Recently, I introduced my project, D-MemFS, on Reddit (r/Python), where it sparked intense architectural discussions. This response confirmed that in-memory I/O bottlenecks and OOM crashes are truly universal pain points for developers everywhere. Therefore, I decided to cross the language barrier and share these insights globally.

🧭 About this Series: The Two Sides of Development

In Japan, I publish this series across two distinct platforms to serve different developer needs. To provide the complete picture here on Dev.to, I've brought them together as two "Sides":

  • Side A (Practical / originally on Qiita): Focuses on the "How". Implementation details, benchmarks, and concrete solutions for practical use cases.
  • Side B (Philosophy / originally on Zenn): Focuses on the "Why". The development war stories, design decisions, and how I collaborated with AI through Specification-Driven Development (SDD).

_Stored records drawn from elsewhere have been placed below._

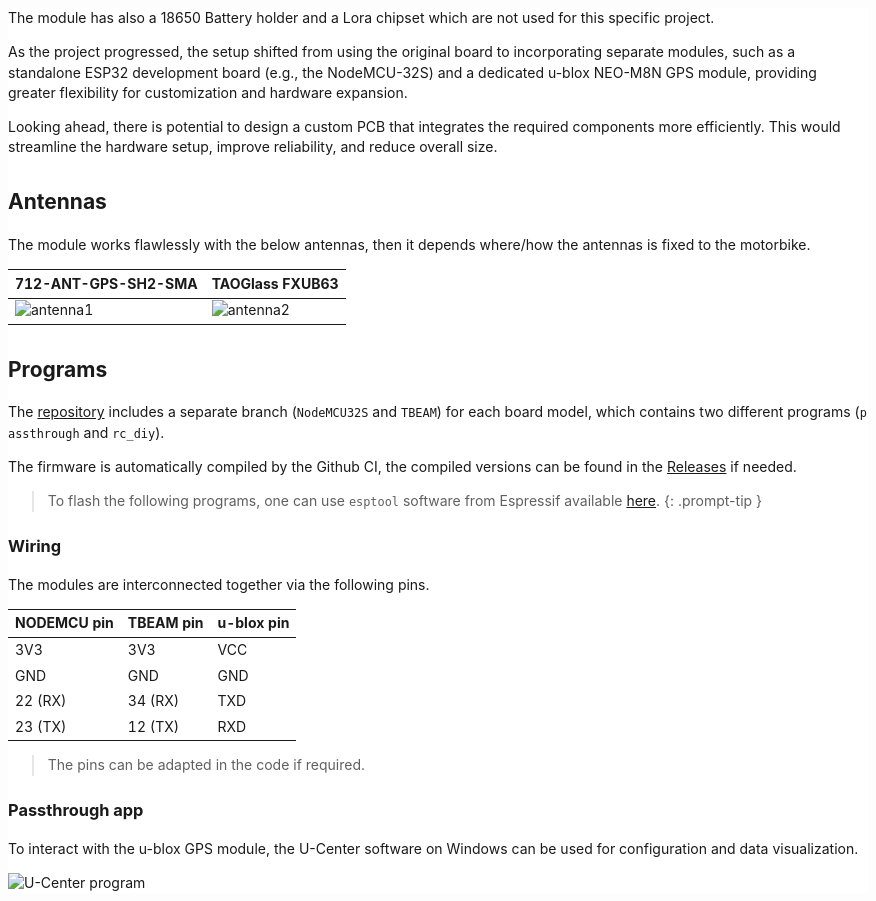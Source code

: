 The module has also a 18650 Battery holder and a Lora chipset which are not used for this specific project.

As the project progressed, the setup shifted from using the original board to incorporating separate modules, such as a standalone ESP32 development board (e.g., the NodeMCU-32S) and a dedicated u-blox NEO-M8N GPS module, providing greater flexibility for customization and hardware expansion.

Looking ahead, there is potential to design a custom PCB that integrates the required components more efficiently. This would streamline the hardware setup, improve reliability, and reduce overall size.

## Antennas

The module works flawlessly with the below antennas, then it depends where/how the antennas is fixed to the motorbike.

| 712-ANT-GPS-SH2-SMA                                   | TAOGlass FXUB63                                        |
| ----------------------------------------------------- | ------------------------------------------------------ |
| <img src="antenna1.webp" width="80%" alt="antenna1"/> | <img src="antenna2.webp" width="80%" alt="antenna2" /> |

## Programs

The [repository](https://github.com/4z0x/RaceChronoDIY) includes a separate branch (`NodeMCU32S` and `TBEAM`) for each board model, which contains two different programs (`passthrough` and `rc_diy`).

The firmware is automatically compiled by the Github CI, the compiled versions can be found in the [Releases](https://github.com/4z0x/RaceChronoDIY/releases) if needed.

> To flash the following programs, one can use `esptool` software from Espressif available [here](https://github.com/espressif/esptool/releases).
{: .prompt-tip }

### Wiring

The modules are interconnected together via the following pins.

| NODEMCU pin | TBEAM pin | u-blox pin |
| ----------- | --------- | ---------- |
| 3V3         | 3V3       | VCC        |
| GND         | GND       | GND        |
| 22 (RX)     | 34 (RX)   | TXD        |
| 23 (TX)     | 12 (TX)   | RXD        |

> The pins can be adapted in the code if required.

### Passthrough app
To interact with the u-blox GPS module, the U-Center software on Windows can be used for configuration and data visualization.

<img src="u-center.png" alt="U-Center program" />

15 to 20 Minutes. Every Single Time.

There is a Python desktop application I built for business use. I developed it about three years ago, and I have been modifying and using it ever since. One of its features is a process to "download a ZIP from the internet, extract it, and place the contents in appropriate locations."

The problem was the test waiting time that occurred every time I touched this app.

When you modify code, naturally, you test it. A single trial of that test took 15 to 20 minutes. Whether it was adding a feature, fixing a bug, or changing a specification, I had to wait over 15 minutes for every single operation check. Modify, wait, check the results, fix again, wait again. During development, this waiting time occurred over and over.

The bottleneck was obvious without even investigating.

Extracting the ZIP and copying files.

The downloaded file is saved to storage, extracted on that storage, and then copied to the appropriate location (including overwrites). It's entirely disk I/O. Of course it takes time.

"Wouldn't this be a lot faster if it were all done in memory?"

I Tried PyFilesystem2

The very first thing that came to mind was pyfilesystem2. The name itself suggests "doing file system-like things in Python," and it’s supposed to have memory FS features.

I installed it, wrote the code, and executed it.

UserWarning: pkg_resources is deprecated ...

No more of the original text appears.